This weekend we headed up towards Lebanon, Tennessee.  We were off to Little Seed Farm to see about a goat.  James & Eileen Ray (and baby George) raise milking goats, Nubians, Alpines and Saanen’s.  The milk is used to make delicious, artisanal cheeses, luxury soaps and organic skincare products.  I love walking into James & Eileen’s house, it smells so good!  The soaps they create are so amazing that I almost forgot about…..

Little goat buckling!  Oh, my.  The babies were impossibly cute.  Thoroughly loved and spoiled, they were so friendly and playful we had a difficult time choosing just one.

Why would a grass fed, pasture based farm want a milking buck?  While evaluating our Kiko goats we determined that they looked a bit frail next to our stout ewes.  By crossing a milking buck with a Kiko doe a heavier offspring will be achieved.  The Kiko/milking goat mixes should then produce much more rich and nutritious milk for their kids.  We will keep an eye on everyone and see how the pairing goes.  I’m curious to see the difference in the kids.

That was the logic behind our goat shopping.  Very reasonable, practical.  Everything was fine until James led us to the goat pen.  Things got serious as Jim and I cited the virtues of our two favorites, Hippo (an Alpine) and Arrow (a Nubian).  Hippo, with his Disney movie looks, didn’t possess the obvious intellect and sophistication of Arrow.  My impartial and factual argument won and little Arrow was ours!

The little guy was locked up securely in his transport cage.  As soon as the truck started, Arrow started.  Bawling.  Bleating.  Screaming for help.  In response James & Eileen’s livestock guardian dog ran quickly after our truck seeking her distressed ward.  Jim and I felt pretty bad but assured ourselves that he would simmer down after a bit.  He did not.  Intermittently, Arrow bawled his heart out the entire 1 1/2 hour ride home.  He picked up steam at stoplights and intersections.  Almost home, we pulled in for gas at the station.  Arrow’s horrific crying startled a sympathetic older lady who came over to inspect our truck.  “I thought that was a little boy back there” she said, looking me over suspiciously.

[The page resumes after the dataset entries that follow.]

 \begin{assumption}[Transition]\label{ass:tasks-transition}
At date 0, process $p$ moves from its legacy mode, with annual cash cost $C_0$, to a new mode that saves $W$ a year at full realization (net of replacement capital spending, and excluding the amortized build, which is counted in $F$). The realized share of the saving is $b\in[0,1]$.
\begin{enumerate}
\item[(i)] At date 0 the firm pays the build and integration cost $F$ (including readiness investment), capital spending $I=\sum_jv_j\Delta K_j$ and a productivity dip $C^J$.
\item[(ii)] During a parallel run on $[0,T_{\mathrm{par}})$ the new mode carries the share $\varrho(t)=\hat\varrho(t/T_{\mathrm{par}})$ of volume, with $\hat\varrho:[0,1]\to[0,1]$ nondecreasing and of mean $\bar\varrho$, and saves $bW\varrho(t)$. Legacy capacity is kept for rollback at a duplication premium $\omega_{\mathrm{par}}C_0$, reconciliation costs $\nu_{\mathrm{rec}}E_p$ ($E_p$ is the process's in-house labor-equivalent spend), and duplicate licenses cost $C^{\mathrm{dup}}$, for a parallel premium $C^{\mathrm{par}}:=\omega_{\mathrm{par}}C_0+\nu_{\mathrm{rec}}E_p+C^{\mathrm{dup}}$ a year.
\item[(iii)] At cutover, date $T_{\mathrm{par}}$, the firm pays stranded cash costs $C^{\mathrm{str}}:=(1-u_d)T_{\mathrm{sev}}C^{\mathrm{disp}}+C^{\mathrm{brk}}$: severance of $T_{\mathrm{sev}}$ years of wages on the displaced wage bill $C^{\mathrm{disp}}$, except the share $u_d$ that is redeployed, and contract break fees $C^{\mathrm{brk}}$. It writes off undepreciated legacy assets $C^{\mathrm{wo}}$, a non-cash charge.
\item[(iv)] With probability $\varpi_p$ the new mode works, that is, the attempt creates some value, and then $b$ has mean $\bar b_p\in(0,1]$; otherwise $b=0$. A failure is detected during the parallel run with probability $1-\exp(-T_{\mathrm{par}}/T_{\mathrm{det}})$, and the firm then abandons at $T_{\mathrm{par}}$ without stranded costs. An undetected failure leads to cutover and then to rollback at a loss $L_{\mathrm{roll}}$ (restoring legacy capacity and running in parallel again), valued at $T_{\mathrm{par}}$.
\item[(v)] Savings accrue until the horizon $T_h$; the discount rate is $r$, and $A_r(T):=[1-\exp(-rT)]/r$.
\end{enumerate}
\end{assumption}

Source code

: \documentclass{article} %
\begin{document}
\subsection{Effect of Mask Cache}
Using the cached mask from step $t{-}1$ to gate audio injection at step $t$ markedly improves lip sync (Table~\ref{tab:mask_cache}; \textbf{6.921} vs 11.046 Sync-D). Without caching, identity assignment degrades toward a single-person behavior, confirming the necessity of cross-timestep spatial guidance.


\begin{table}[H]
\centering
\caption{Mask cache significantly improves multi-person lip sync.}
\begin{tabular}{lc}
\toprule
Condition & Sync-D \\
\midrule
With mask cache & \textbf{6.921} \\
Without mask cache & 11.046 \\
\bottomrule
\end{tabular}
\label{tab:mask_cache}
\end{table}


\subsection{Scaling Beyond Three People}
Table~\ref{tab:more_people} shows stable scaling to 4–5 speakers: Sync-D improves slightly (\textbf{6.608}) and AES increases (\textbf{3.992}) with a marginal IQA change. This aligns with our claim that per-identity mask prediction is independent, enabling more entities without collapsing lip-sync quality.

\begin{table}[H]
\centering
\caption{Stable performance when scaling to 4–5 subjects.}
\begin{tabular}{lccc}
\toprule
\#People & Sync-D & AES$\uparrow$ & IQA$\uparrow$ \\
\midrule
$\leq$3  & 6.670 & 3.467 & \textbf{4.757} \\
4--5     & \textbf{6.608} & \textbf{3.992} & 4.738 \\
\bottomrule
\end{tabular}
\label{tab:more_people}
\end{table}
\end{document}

Finally Home, Arrow (now dubbed Antonio, per Jim) was gently placed into the bottle lamb pen.  He was then mercilessly prodded and sniffed by our forward girls.

By morning Antonio/Arrow was hoarse.  Nothing but a squeaking quack could be heard.  Poor guy!  We spent the next couple of days showering scratches and encouragement on him.  Antonio/Arrow is settling in.  Hanging out with the ewe lambs, group napping and foraging like a ruminant.

Thanks Little Seed Farm.  We really like our new friend.  A lot:)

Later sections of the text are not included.